The answer should consist of each line from the data below that includes "What".

# Plain-text document sources
-- Opening Marker --

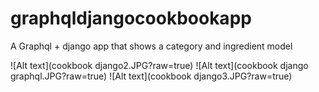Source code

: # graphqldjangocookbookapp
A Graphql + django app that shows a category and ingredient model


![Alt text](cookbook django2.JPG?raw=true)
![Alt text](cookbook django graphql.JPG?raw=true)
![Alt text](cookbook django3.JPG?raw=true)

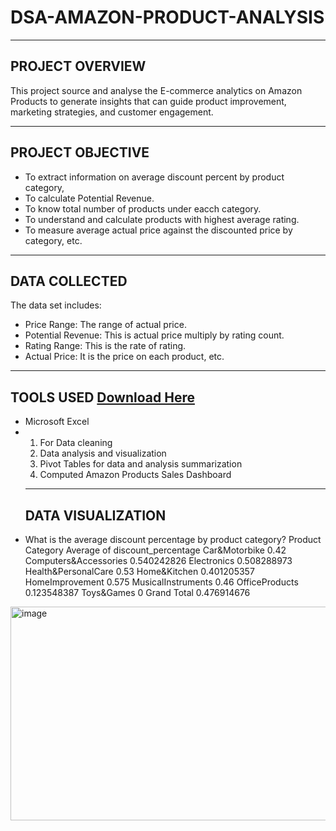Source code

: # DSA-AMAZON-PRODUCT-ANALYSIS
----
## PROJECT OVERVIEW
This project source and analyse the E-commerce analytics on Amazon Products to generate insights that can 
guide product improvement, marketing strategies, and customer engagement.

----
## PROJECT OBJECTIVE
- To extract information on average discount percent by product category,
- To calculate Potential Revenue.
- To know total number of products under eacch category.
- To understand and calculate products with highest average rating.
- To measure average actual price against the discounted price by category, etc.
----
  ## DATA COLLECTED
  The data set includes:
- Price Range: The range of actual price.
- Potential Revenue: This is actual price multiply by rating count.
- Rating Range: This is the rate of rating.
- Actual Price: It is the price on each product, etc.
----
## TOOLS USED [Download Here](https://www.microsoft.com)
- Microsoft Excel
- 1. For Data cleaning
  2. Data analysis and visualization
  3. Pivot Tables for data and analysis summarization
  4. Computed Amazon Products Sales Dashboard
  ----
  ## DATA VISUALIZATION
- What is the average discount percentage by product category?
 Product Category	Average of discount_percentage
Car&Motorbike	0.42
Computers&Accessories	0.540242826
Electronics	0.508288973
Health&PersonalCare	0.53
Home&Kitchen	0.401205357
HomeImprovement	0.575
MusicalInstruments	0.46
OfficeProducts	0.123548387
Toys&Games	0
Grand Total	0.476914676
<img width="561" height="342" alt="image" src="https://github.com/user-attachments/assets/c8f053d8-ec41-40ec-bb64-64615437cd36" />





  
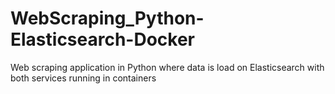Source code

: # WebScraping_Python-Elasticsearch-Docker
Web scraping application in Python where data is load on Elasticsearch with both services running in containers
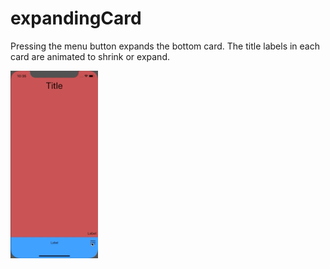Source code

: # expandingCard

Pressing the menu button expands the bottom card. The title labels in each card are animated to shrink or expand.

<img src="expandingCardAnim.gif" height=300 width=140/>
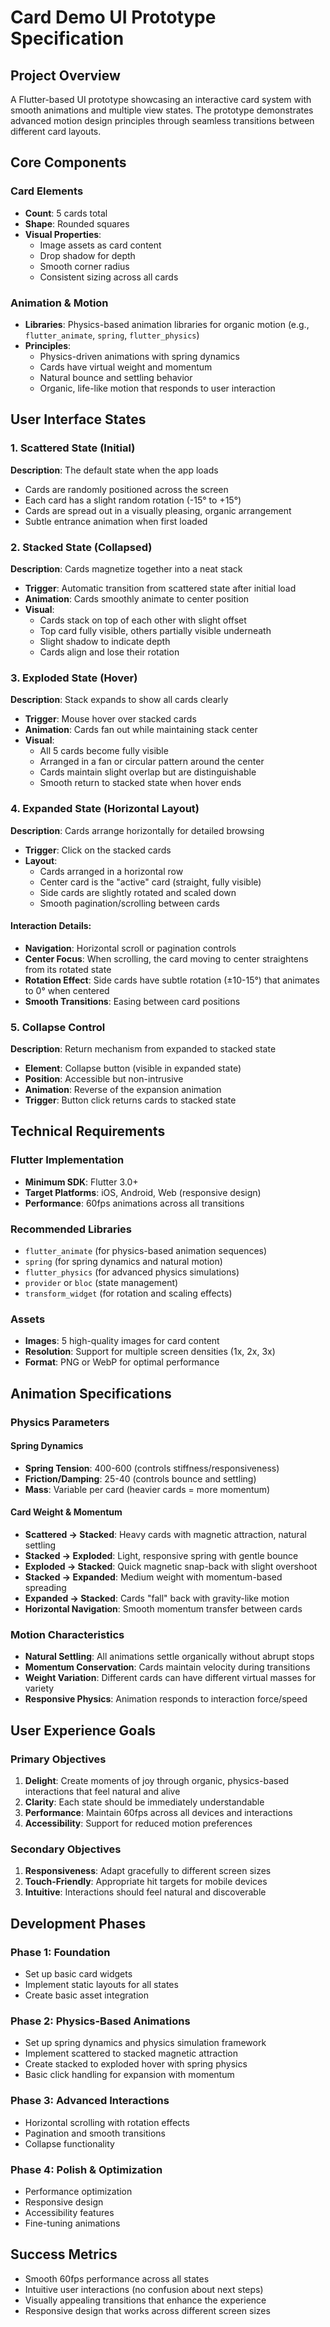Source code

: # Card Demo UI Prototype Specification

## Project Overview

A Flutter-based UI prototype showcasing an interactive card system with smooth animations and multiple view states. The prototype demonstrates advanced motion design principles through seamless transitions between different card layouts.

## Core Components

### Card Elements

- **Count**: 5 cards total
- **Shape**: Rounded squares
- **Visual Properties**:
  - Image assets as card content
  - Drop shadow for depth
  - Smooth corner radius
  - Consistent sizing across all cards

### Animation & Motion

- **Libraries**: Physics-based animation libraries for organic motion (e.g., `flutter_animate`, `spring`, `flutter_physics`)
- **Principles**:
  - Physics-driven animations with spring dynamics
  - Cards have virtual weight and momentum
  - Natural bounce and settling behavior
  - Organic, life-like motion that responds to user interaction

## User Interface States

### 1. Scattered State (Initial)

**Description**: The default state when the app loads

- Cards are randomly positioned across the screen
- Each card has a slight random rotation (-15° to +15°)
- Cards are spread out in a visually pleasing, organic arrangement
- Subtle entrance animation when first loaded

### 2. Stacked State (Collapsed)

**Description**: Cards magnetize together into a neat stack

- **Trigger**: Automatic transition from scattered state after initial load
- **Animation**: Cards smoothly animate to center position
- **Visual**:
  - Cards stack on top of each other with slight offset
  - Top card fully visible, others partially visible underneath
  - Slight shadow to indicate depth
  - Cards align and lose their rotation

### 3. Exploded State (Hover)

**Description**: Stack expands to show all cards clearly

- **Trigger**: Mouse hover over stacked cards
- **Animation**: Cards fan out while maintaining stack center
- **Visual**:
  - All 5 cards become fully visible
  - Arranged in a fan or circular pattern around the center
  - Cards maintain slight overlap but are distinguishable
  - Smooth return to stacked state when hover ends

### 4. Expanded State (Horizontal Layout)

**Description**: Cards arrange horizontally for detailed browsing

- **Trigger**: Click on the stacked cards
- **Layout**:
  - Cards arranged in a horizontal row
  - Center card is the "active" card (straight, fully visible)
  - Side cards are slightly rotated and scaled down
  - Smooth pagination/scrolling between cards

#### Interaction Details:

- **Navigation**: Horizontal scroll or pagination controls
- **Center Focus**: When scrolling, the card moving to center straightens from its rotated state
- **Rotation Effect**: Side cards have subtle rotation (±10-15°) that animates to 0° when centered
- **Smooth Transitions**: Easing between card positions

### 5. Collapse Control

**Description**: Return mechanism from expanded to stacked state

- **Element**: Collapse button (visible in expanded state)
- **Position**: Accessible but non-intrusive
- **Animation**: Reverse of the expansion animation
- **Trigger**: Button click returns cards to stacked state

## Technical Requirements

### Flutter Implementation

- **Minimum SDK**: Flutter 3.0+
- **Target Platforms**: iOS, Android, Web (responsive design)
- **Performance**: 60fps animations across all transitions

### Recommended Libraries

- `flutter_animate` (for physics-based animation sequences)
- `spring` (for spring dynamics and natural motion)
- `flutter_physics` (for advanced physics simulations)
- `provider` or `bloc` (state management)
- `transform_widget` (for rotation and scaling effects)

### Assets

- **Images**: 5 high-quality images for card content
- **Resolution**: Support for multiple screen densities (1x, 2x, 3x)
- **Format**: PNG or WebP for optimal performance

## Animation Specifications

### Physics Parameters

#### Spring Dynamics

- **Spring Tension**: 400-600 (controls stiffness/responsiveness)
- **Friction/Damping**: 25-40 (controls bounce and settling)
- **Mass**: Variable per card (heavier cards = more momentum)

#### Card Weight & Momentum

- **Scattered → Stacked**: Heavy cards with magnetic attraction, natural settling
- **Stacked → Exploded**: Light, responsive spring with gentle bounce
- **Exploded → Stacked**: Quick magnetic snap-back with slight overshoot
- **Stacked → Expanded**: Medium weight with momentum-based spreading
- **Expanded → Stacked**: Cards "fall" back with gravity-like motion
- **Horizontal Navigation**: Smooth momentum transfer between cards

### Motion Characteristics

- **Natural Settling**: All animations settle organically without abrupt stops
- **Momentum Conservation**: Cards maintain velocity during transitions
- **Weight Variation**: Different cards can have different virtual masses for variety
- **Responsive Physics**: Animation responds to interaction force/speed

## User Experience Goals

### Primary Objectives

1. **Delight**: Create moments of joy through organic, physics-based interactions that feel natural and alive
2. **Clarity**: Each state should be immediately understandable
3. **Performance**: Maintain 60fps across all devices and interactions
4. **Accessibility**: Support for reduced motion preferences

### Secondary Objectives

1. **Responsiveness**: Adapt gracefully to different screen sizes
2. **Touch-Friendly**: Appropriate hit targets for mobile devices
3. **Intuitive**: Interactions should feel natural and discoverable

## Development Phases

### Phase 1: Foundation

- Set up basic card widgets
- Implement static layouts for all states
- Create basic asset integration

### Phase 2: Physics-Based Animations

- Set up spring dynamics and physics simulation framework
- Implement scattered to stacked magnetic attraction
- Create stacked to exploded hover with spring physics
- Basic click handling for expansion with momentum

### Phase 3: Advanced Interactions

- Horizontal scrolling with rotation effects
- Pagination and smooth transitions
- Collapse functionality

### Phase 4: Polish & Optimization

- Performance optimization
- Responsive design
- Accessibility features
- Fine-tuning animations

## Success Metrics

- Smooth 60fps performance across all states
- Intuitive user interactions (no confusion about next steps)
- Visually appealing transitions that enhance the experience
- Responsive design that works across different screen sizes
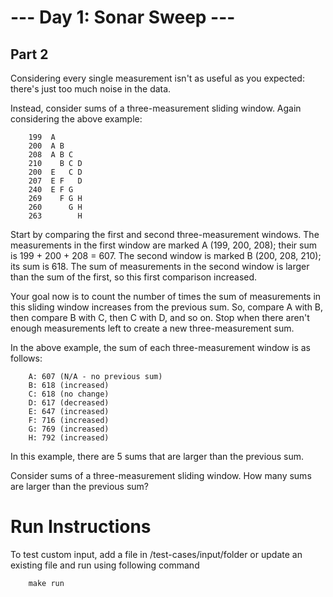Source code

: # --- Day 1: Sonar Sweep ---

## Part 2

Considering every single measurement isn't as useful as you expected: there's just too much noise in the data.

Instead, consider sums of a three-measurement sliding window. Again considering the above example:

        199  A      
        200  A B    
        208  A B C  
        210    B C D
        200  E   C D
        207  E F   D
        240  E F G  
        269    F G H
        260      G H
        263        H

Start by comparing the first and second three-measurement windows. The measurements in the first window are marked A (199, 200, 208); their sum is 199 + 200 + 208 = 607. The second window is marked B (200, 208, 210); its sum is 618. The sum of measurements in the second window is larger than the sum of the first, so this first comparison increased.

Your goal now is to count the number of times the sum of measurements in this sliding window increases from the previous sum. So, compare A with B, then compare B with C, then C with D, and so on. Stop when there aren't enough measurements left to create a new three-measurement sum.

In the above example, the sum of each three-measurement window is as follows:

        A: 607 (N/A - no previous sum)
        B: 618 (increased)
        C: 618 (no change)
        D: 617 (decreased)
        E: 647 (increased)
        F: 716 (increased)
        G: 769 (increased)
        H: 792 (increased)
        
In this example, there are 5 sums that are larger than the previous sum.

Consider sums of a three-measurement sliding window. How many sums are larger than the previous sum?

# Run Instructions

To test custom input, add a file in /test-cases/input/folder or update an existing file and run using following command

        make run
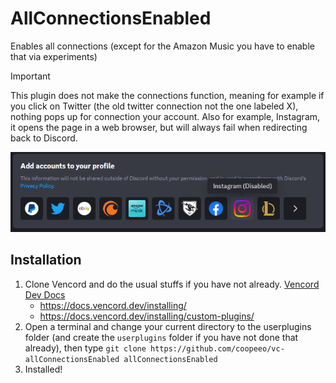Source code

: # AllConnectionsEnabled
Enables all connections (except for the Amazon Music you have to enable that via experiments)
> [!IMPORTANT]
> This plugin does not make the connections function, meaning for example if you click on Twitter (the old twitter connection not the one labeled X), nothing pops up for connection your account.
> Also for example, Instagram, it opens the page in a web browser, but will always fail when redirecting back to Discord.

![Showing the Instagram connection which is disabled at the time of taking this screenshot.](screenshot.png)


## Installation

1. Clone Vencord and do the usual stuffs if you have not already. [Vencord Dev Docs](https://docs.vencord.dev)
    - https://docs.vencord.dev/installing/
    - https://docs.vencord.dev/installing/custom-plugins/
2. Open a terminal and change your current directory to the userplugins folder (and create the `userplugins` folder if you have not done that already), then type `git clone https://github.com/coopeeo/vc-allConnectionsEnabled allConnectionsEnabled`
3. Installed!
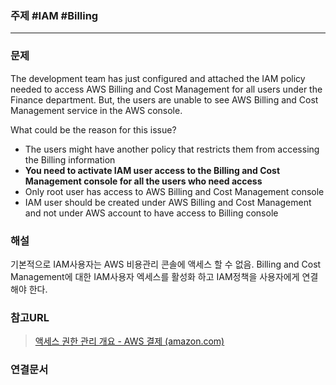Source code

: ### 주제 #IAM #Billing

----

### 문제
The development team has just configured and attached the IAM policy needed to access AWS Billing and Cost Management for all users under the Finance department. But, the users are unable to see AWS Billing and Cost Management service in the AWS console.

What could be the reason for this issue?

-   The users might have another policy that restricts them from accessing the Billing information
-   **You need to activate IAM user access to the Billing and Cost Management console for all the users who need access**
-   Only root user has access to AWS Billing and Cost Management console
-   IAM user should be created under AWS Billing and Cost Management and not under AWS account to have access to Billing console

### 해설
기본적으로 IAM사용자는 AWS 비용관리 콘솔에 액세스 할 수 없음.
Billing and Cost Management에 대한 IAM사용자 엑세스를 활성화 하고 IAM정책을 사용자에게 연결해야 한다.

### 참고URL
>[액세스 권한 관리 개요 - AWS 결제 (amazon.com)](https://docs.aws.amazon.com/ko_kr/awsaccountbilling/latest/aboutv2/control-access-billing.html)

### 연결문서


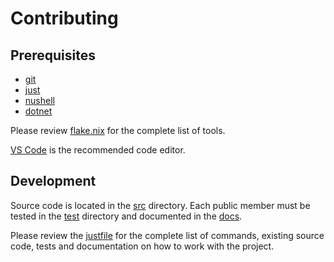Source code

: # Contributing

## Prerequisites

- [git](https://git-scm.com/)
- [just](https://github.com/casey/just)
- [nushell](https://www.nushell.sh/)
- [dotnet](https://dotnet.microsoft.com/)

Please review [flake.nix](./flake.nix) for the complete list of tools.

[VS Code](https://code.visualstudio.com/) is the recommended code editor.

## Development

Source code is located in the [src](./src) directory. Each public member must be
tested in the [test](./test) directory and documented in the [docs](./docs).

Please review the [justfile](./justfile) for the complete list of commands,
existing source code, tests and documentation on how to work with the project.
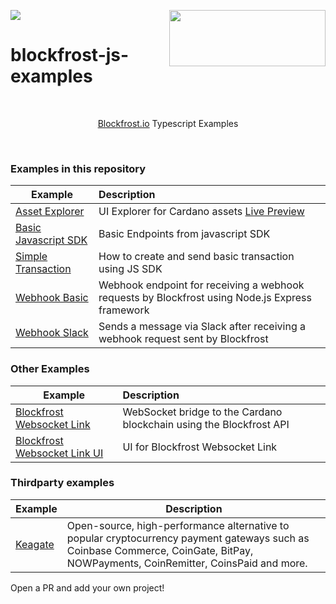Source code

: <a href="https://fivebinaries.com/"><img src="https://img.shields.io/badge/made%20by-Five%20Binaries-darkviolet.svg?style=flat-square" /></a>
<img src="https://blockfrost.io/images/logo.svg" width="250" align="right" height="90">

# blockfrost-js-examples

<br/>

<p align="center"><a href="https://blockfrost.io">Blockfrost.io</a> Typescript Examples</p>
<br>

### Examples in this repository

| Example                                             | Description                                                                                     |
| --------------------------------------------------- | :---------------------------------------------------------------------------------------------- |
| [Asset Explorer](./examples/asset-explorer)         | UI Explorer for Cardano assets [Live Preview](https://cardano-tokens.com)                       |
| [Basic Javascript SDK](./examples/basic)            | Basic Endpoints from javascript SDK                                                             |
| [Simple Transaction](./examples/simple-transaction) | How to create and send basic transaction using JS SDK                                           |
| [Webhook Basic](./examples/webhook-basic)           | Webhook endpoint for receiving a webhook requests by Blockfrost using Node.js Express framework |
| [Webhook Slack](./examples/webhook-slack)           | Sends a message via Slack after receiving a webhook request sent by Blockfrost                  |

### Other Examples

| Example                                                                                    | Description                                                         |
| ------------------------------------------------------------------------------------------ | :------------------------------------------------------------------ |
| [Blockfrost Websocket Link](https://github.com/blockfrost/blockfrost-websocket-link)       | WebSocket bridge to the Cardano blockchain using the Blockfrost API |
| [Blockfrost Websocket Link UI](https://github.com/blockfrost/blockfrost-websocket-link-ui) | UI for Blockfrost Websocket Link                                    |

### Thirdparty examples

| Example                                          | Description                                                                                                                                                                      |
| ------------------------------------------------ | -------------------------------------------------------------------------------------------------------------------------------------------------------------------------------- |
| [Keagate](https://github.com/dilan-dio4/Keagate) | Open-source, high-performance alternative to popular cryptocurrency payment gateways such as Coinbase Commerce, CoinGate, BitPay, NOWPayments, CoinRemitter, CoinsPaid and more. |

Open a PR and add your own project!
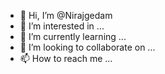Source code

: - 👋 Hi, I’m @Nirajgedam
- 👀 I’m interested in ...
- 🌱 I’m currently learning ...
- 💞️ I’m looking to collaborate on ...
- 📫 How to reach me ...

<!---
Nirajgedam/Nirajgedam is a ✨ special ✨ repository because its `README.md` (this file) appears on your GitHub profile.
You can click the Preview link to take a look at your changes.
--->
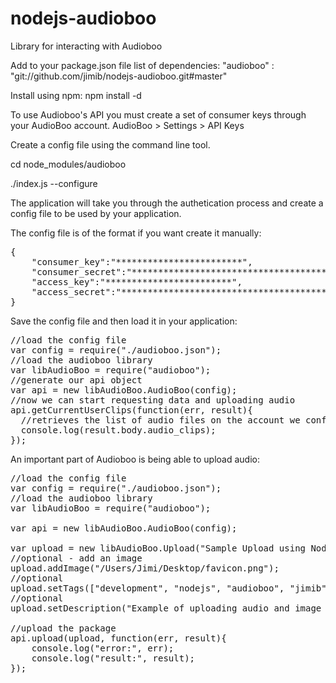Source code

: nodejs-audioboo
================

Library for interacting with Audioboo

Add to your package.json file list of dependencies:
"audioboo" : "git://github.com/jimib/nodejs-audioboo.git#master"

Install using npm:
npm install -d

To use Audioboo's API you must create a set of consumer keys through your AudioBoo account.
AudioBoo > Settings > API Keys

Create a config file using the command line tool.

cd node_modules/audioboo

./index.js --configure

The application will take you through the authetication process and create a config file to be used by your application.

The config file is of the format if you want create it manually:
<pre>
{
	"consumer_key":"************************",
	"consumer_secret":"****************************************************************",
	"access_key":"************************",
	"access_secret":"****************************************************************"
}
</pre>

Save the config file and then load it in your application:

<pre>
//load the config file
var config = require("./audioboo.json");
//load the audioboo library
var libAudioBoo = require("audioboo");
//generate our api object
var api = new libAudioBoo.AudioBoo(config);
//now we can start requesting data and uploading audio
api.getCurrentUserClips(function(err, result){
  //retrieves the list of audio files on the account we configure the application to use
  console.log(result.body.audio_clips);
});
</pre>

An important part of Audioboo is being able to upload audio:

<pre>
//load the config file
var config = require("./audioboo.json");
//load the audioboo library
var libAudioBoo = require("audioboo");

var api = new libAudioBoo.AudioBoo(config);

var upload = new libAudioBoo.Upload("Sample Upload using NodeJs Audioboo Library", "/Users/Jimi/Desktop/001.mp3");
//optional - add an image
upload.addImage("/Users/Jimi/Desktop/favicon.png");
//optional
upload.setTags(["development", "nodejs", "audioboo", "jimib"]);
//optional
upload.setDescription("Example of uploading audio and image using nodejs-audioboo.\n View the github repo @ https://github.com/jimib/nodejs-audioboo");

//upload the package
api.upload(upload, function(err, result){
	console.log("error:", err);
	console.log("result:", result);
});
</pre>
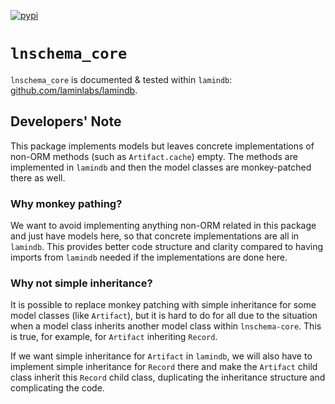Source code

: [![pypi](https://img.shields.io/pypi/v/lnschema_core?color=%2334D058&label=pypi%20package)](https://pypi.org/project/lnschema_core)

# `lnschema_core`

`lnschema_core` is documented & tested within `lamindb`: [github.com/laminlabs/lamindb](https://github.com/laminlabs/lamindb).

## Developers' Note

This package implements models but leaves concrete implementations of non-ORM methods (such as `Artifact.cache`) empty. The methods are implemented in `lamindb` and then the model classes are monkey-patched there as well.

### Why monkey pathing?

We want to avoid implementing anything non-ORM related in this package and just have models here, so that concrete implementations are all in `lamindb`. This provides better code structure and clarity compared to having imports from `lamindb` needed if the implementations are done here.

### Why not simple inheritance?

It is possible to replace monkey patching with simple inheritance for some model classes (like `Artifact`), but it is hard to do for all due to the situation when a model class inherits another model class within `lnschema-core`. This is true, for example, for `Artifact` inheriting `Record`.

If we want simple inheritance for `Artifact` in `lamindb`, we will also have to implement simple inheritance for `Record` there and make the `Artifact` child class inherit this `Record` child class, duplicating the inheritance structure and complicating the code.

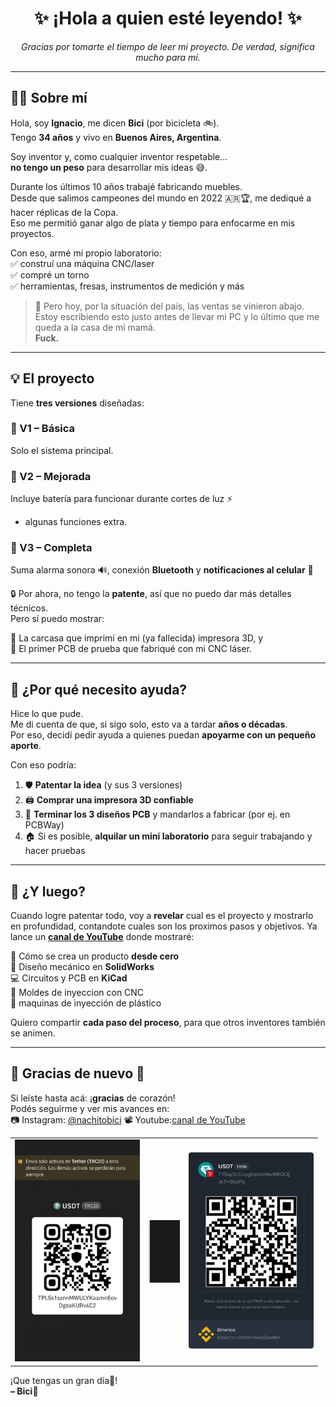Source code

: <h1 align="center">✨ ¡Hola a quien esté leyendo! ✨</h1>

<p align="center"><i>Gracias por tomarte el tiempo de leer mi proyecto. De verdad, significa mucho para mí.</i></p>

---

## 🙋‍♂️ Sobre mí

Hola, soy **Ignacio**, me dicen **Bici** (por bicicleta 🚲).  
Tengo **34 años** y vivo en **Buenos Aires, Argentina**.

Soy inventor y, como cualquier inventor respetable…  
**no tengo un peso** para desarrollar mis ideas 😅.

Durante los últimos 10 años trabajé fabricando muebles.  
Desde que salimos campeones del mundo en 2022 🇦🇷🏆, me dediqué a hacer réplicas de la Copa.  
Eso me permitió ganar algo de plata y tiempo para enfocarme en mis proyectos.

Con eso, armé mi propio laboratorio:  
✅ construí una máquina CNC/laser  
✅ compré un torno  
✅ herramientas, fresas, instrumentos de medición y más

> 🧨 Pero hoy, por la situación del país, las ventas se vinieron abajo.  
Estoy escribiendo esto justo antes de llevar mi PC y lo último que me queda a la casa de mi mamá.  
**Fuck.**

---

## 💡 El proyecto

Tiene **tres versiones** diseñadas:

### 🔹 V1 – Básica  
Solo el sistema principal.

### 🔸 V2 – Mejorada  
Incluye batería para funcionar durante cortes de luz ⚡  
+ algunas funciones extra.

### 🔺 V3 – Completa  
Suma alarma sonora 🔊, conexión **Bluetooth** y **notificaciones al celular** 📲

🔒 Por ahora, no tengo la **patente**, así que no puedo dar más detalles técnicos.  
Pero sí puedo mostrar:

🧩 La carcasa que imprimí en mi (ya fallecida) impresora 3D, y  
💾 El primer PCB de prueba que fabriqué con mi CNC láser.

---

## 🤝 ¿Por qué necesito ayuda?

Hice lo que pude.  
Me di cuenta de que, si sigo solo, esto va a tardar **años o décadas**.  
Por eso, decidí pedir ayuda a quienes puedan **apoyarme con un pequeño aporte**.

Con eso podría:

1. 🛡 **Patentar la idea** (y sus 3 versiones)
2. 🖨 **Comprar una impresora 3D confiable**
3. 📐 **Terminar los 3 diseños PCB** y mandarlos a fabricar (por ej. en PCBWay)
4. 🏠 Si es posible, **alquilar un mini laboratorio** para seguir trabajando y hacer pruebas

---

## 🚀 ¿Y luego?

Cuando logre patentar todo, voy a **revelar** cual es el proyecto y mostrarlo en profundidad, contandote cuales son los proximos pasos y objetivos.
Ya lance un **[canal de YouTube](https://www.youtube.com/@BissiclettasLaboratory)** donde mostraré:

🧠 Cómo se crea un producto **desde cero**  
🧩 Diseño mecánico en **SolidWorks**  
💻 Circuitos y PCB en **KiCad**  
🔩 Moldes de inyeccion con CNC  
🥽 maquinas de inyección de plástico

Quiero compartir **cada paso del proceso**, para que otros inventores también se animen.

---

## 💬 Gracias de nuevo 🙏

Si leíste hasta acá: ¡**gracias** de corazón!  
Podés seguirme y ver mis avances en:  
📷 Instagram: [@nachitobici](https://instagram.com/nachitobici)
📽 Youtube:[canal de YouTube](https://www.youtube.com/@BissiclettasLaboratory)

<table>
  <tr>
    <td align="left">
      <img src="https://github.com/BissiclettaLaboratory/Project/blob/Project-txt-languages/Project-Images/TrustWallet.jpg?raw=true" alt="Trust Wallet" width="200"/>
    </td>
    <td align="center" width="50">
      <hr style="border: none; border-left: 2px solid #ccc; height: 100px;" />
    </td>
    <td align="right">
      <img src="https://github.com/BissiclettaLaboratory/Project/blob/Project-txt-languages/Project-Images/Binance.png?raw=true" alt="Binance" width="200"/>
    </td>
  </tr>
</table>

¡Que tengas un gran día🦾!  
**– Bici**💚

-- Closing Marker --

# Response area
- What is the average discount percentage by product category?
What could be the reason for this issue?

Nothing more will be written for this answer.